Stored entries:
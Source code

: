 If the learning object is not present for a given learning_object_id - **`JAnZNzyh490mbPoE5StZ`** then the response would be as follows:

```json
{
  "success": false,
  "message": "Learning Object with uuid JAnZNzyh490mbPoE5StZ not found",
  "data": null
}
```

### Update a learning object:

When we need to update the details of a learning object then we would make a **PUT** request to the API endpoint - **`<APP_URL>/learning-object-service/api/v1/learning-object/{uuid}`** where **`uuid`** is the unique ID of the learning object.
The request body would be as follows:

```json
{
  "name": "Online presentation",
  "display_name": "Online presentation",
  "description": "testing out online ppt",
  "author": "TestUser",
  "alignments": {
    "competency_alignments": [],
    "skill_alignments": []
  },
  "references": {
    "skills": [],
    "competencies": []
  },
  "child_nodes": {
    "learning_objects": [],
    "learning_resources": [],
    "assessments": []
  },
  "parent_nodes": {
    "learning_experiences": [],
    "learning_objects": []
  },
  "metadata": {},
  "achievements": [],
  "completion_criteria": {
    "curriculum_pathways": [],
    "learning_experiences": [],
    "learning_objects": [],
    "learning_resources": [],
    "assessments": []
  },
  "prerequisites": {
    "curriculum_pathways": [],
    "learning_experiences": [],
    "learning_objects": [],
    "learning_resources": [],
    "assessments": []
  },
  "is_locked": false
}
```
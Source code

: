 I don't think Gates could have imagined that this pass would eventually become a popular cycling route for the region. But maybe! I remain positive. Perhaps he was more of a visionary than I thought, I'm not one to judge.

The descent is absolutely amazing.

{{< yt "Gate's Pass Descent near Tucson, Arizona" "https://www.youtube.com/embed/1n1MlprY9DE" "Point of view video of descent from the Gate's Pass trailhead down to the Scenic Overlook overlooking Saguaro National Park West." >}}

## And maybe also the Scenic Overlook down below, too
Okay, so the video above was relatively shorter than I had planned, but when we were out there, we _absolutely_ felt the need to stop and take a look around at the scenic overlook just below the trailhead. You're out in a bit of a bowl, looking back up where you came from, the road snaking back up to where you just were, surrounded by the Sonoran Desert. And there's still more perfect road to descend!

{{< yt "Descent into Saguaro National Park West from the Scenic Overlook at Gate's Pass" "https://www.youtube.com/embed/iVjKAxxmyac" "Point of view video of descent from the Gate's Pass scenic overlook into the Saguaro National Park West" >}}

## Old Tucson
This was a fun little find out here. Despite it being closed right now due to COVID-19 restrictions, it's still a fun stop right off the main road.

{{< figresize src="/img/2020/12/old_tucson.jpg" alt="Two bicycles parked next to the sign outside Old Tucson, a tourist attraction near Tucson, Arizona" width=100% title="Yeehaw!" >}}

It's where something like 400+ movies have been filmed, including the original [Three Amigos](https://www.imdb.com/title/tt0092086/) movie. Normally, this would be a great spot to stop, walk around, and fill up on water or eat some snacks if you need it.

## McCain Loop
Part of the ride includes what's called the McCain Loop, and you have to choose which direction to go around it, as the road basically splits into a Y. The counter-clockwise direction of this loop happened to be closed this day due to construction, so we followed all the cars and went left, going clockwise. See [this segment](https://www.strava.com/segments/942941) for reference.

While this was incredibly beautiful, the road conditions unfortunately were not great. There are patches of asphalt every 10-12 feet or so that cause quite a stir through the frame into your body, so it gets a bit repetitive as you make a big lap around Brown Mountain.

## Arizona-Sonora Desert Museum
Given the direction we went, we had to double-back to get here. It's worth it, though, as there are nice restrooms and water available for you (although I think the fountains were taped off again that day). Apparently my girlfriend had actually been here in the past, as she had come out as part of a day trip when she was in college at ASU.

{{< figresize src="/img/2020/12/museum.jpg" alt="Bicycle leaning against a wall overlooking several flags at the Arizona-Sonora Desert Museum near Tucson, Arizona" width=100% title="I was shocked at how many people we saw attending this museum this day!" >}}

Assigned task:
Copy each line in the entries above where "Loop" turns up.

Result of the exercise:
## McCain Loop
Part of the ride includes what's called the McCain Loop, and you have to choose which direction to go around it, as the road basically splits into a Y. The counter-clockwise direction of this loop happened to be closed this day due to construction, so we followed all the cars and went left, going clockwise. See [this segment](https://www.strava.com/segments/942941) for reference.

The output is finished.